Problems from the very start
The DP’s new leader hit a road block in the very first days of his tenure when Shiori Yamao, his candidate for Secretary General – the 2IC of the party – had to be withdrawn only two days after being announced.
The weekly magazine, Shukan Bunshun reported that the married Yamao had been having an affair. Maehara offered her another party post but then decided to drop her altogether. Shortly after, Yamao announced that she would leave the DP. She denied the allegations, but explained that she would leave the DP so as not to damage the party.
Across the board the DP is suffering from high-profile defections and threats of defection. Notable among these was the exit in August of former environment minister and former leadership candidate Gōshi Hosono, who “principally opposed” a continued electoral partnership with the Japan Communist Party (JCP).

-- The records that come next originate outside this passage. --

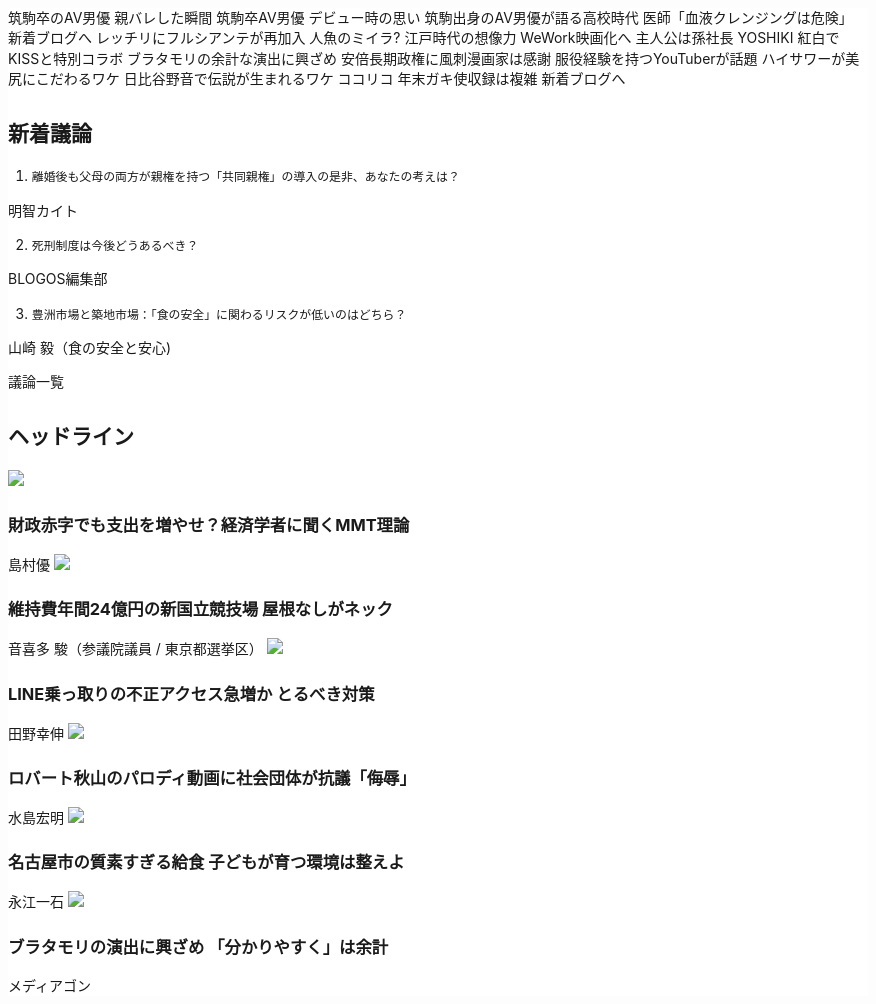 筑駒卒のAV男優 親バレした瞬間
筑駒卒AV男優 デビュー時の思い
筑駒出身のAV男優が語る高校時代
医師「血液クレンジングは危険」
新着ブログへ
レッチリにフルシアンテが再加入
人魚のミイラ? 江戸時代の想像力
WeWork映画化へ 主人公は孫社長
YOSHIKI 紅白でKISSと特別コラボ
ブラタモリの余計な演出に興ざめ
安倍長期政権に風刺漫画家は感謝
服役経験を持つYouTuberが話題
ハイサワーが美尻にこだわるワケ
日比谷野音で伝説が生まれるワケ
ココリコ 年末ガキ使収録は複雑
新着ブログへ

## 新着議論

1.     離婚後も父母の両方が親権を持つ「共同親権」の導入の是非、あなたの考えは？
 明智カイト

2.     死刑制度は今後どうあるべき？
 BLOGOS編集部

3.     豊洲市場と築地市場：「食の安全」に関わるリスクが低いのはどちら？
 山崎 毅（食の安全と安心)

議論一覧

## ヘッドライン

![](https://static.blogos.com/media/img/286136/ref_s.jpg)

### 財政赤字でも支出を増やせ？経済学者に聞くMMT理論

島村優
![](https://static.blogos.com/media/img/282878/ref_s.jpg)

### 維持費年間24億円の新国立競技場 屋根なしがネック

音喜多 駿（参議院議員 / 東京都選挙区）
![](https://static.blogos.com/media/img/286839/ref_s.jpg)

### LINE乗っ取りの不正アクセス急増か とるべき対策

田野幸伸
![](https://static.blogos.com/media/img/286840/ref_s.jpg)

### ロバート秋山のパロディ動画に社会団体が抗議「侮辱」

水島宏明
![](https://static.blogos.com/media/img/286895/ref_s.jpg)

### 名古屋市の質素すぎる給食 子どもが育つ環境は整えよ

永江一石
![](https://static.blogos.com/media/img/244908/ref_s.jpg)

### ブラタモリの演出に興ざめ 「分かりやすく」は余計

メディアゴン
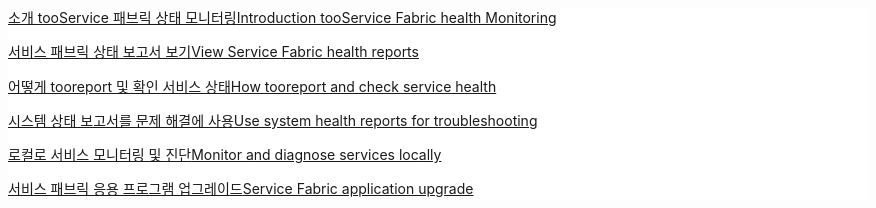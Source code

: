 [<span data-ttu-id="05be7-352">소개 tooService 패브릭 상태 모니터링</span><span class="sxs-lookup"><span data-stu-id="05be7-352">Introduction tooService Fabric health Monitoring</span></span>](service-fabric-health-introduction.md)

[<span data-ttu-id="05be7-353">서비스 패브릭 상태 보고서 보기</span><span class="sxs-lookup"><span data-stu-id="05be7-353">View Service Fabric health reports</span></span>](service-fabric-view-entities-aggregated-health.md)

[<span data-ttu-id="05be7-354">어떻게 tooreport 및 확인 서비스 상태</span><span class="sxs-lookup"><span data-stu-id="05be7-354">How tooreport and check service health</span></span>](service-fabric-diagnostics-how-to-report-and-check-service-health.md)

[<span data-ttu-id="05be7-355">시스템 상태 보고서를 문제 해결에 사용</span><span class="sxs-lookup"><span data-stu-id="05be7-355">Use system health reports for troubleshooting</span></span>](service-fabric-understand-and-troubleshoot-with-system-health-reports.md)

[<span data-ttu-id="05be7-356">로컬로 서비스 모니터링 및 진단</span><span class="sxs-lookup"><span data-stu-id="05be7-356">Monitor and diagnose services locally</span></span>](service-fabric-diagnostics-how-to-monitor-and-diagnose-services-locally.md)

[<span data-ttu-id="05be7-357">서비스 패브릭 응용 프로그램 업그레이드</span><span class="sxs-lookup"><span data-stu-id="05be7-357">Service Fabric application upgrade</span></span>](service-fabric-application-upgrade.md)

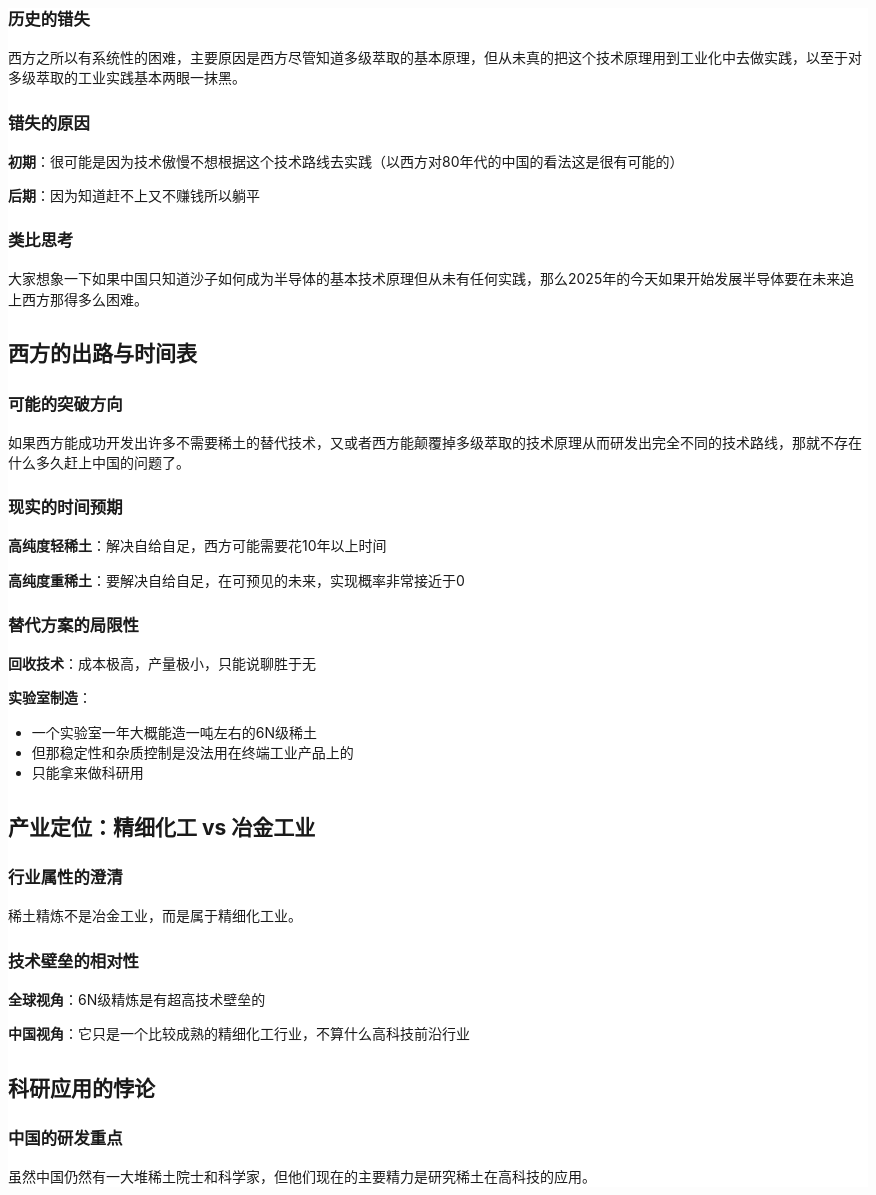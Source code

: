 ### 历史的错失

西方之所以有系统性的困难，主要原因是西方尽管知道多级萃取的基本原理，但从未真的把这个技术原理用到工业化中去做实践，以至于对多级萃取的工业实践基本两眼一抹黑。

### 错失的原因

**初期**：很可能是因为技术傲慢不想根据这个技术路线去实践（以西方对80年代的中国的看法这是很有可能的）

**后期**：因为知道赶不上又不赚钱所以躺平

### 类比思考

大家想象一下如果中国只知道沙子如何成为半导体的基本技术原理但从未有任何实践，那么2025年的今天如果开始发展半导体要在未来追上西方那得多么困难。

## 西方的出路与时间表

### 可能的突破方向

如果西方能成功开发出许多不需要稀土的替代技术，又或者西方能颠覆掉多级萃取的技术原理从而研发出完全不同的技术路线，那就不存在什么多久赶上中国的问题了。

### 现实的时间预期

**高纯度轻稀土**：解决自给自足，西方可能需要花10年以上时间

**高纯度重稀土**：要解决自给自足，在可预见的未来，实现概率非常接近于0

### 替代方案的局限性

**回收技术**：成本极高，产量极小，只能说聊胜于无

**实验室制造**：
- 一个实验室一年大概能造一吨左右的6N级稀土
- 但那稳定性和杂质控制是没法用在终端工业产品上的
- 只能拿来做科研用

## 产业定位：精细化工 vs 冶金工业

### 行业属性的澄清

稀土精炼不是冶金工业，而是属于精细化工业。

### 技术壁垒的相对性

**全球视角**：6N级精炼是有超高技术壁垒的

**中国视角**：它只是一个比较成熟的精细化工行业，不算什么高科技前沿行业

## 科研应用的悖论

### 中国的研发重点

虽然中国仍然有一大堆稀土院士和科学家，但他们现在的主要精力是研究稀土在高科技的应用。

This electoral partnership which has been in effect since Renhō’s tenure was a point of contention in the leadership election, with Maehara opposing a continuation of it. Some Hosono-friendly DP parliamentarians are reportedly also considering leaving the party, with one announcing his decision on September 13, and another two the next day.

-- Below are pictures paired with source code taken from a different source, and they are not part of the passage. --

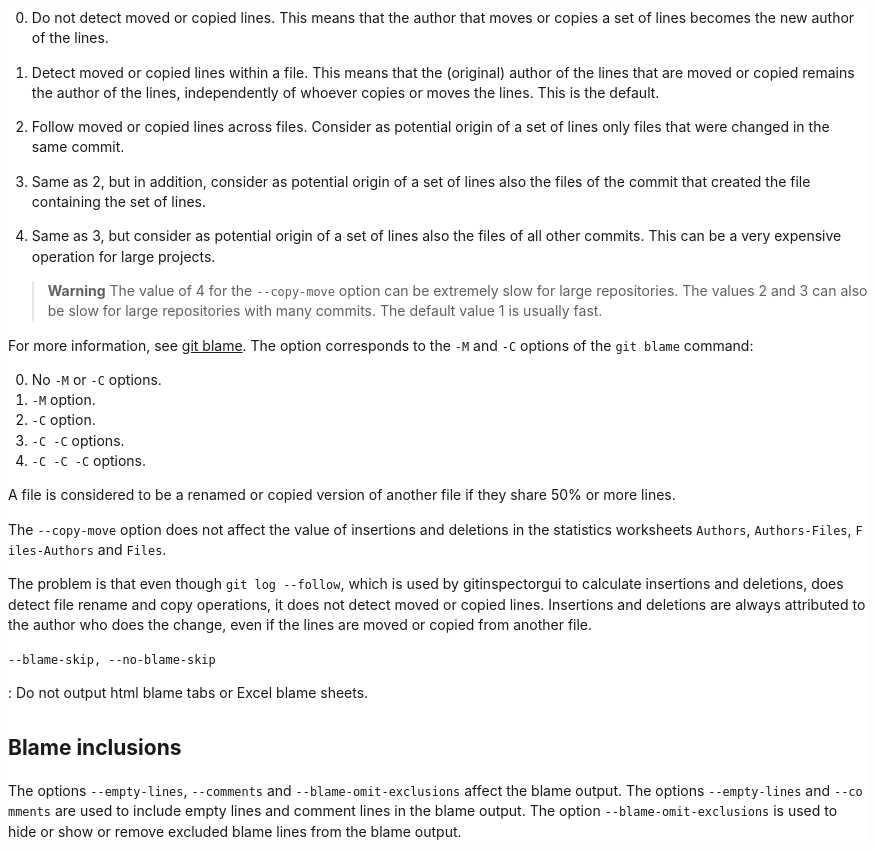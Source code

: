 0. Do not detect moved or copied lines. This means that the author that moves or
   copies a set of lines becomes the new author of the lines.

1. Detect moved or copied lines within a file. This means that the (original)
   author of the lines that are moved or copied remains the author of the lines,
   independently of whoever copies or moves the lines. This is the default.

2. Follow moved or copied lines across files. Consider as potential origin of a
   set of lines only files that were changed in the same commit.

3. Same as 2, but in addition, consider as potential origin of a set of lines
   also the files of the commit that created the file containing the set of
   lines.

4. Same as 3, but consider as potential origin of a set of lines also the files
   of all other commits. This can be a very expensive operation for large
   projects.

> **Warning**
> The value of 4 for the `--copy-move` option can be extremely slow for
> large repositories. The values 2 and 3 can also be slow for large
> repositories with many commits. The default value 1 is usually fast.

For more information, see [git blame](https://www.mankier.com/1/git-blame#-M).
The option corresponds to the `-M` and `-C` options of the `git blame`
command:

0. No `-M` or `-C` options.
1. `-M` option.
2. `-C` option.
3. `-C -C` options.
4. `-C -C -C` options.

A file is considered to be a renamed or copied version of another file if they
share 50% or more lines.

The `--copy-move` option does not affect the value of insertions and deletions
in the statistics worksheets `Authors`,
`Authors-Files`, `Files-Authors` and `Files`.

The problem is that even though `git log --follow`, which is used by
gitinspectorgui to calculate insertions and deletions, does detect file
rename and copy operations, it does not detect moved or copied lines. Insertions
and deletions are always attributed to the author who does the change, even if
the lines are moved or copied from another file.

`--blame-skip, --no-blame-skip`

: Do not output html blame tabs or Excel blame sheets.

## Blame inclusions

The options `--empty-lines`, `--comments` and `--blame-omit-exclusions`
affect the blame output. The options `--empty-lines` and `--comments` are
used to include empty lines and comment lines in the blame output. The option
`--blame-omit-exclusions` is used to hide or show or remove excluded blame
lines from the blame output.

Considering these developments, it is puzzling how Yamao leaving – even if she is considered a burden – would help the party.
Beyond the very start – general election looming?
These issues aside, there remains the fundamental problem of how the DP can credibly challenge the incumbent government.
The first test of Maehara DP’s will come on October 22, when three by-elections will be held for the lower house of the National Diet. Maehara seems to be hoping that the JCP, the second largest opposition party, will decide not to field candidates against the DP, in order to coalesce the opposition vote around one candidate.
He has also, however, signaled a “reevaluation” of the agreement according to which the opposition parties cooperate electorally. The JCP has been reported as saying that for them to not field candidates against the DP, a formal cooperation of the sort that Maehara rejects is needed.
The chairman of the LDP’s General Council has hinted that a win for the LDP in all three by-elections might be enough for the government to decide that it has momentum, and to call the next general election.
In a scenario when the LDP then wins again, it is likely that Maehara would be forced out as DP leader perhaps within the year, or in early 2018. It now looks like Abe will call an election to be held potentially on October 22 or 29. This would strongly increase the pressure on Maehara and the DP.
Seiji Maehara might represent a break from the previous confrontational approach of the opposition. If he manages to craft an image of a DP that is working towards a policy, that will be a step forward.
These first few weeks however, do not instill much hope in the party. Perhaps this leadership shift will only serve to embolden Abe to try his luck in an early general election, an outcome that is likely to be detrimental to the DP.